Menang Melawan Tantangan
Saatnya telah tiba. Kini, Bodhisattva
Siddharta berhasil mewujudkan cita-cita-Nya meraih Penerangan Sempurna di bawah
pohon Bodhi dan bergelar Sammasambuddha Gotama. Namun demikian, nafsu penggoda
(Mara) masih mengintai-Nya dan mencoba mengganggu kembali. Orang-orang yang
merasa iri hati kepada-Nya juga mencoba mengganggu dan menghalangi Buddha dalam
menyebarkan Dharma.
1. Kini,
Bodhisattva Siddharta memperoleh kemenangan setelah mengalahkan serbuan
bertubi-tubi dari pasukan Mara penggoda. Akhirnya, dicapailah cita-cita-Nya dan
bergelar Sammasabuddha. Namun demikian, Mara masih tidak menyerah walaupun
Bodhisattva Siddharta telah menjadi Buddha. Mara masih mengganggu kembali.
2. Pada minggu kelima setelah mencapai Penerangan Sempurna, Buddha bermeditasi di bawah pohon beringin (Ajapala Nigrodha), tidak jauh dari pohon Bodhi.

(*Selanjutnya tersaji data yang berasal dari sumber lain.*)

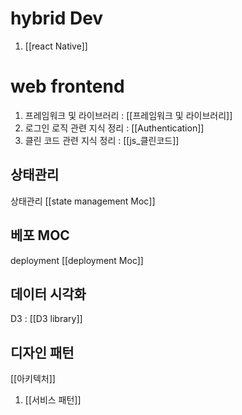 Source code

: # hybrid Dev
1. [[react Native]]

# web frontend

1. 프레임워크 및 라이브러리 : [[프레임워크 및 라이브러리]]
2. 로그인 로직 관련 지식 정리 : [[Authentication]]
3. 클린 코드 관련 지식 정리 : [[js_클린코드]]

## 상태관리
상태관리 [[state management Moc]]            

## 베포 MOC
deployment      [[deployment Moc]]       

## 데이터 시각화
D3 : [[D3 library]]


## 디자인 패턴
[[아키텍처]]
1. [[서비스 패턴]]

Di sinilah, tiga orang anak Mara, yaitu Tanha, Arati, dan Raga masih berusaha untuk mengganggu-Nya. Mereka menampakkan diri sebagai tiga orang gadis yang cantik sedang menari diiringi nyanyian yang merdu, berusaha untuk merayu dan menarik perhatian Buddha. Namun, Buddha menutup mata-Nya dan tidak mau melihat sehingga akhirnya, tiga anak Mara itu meninggalkan Buddha.
3. Dalam menyebarkan Dharma, Buddha juga tidak lepas dari hambatan. Devadatta adalah salah satunya. Dia selalu mengganggu Buddha dengan berbagai cara. Bahkan, beberapa kali, dia ingin membunuh Buddha. Namun, Buddha tak bisa dibunuh oleh siapa pun dengan cara apa pun. Bukti kejahatan Devadatta untuk membunuh Buddha antara lain menyewa para pemanah, melepaskan gajah mabuk, mengadu domba siswa-siswa Buddha, dan menggulingkan batu besar dari puncak bukit. Karma buruknya berbuah. Semua kejahatan Devadatta menyebabkan dia mati ditelan bumi dan terlahir di Neraka Avici.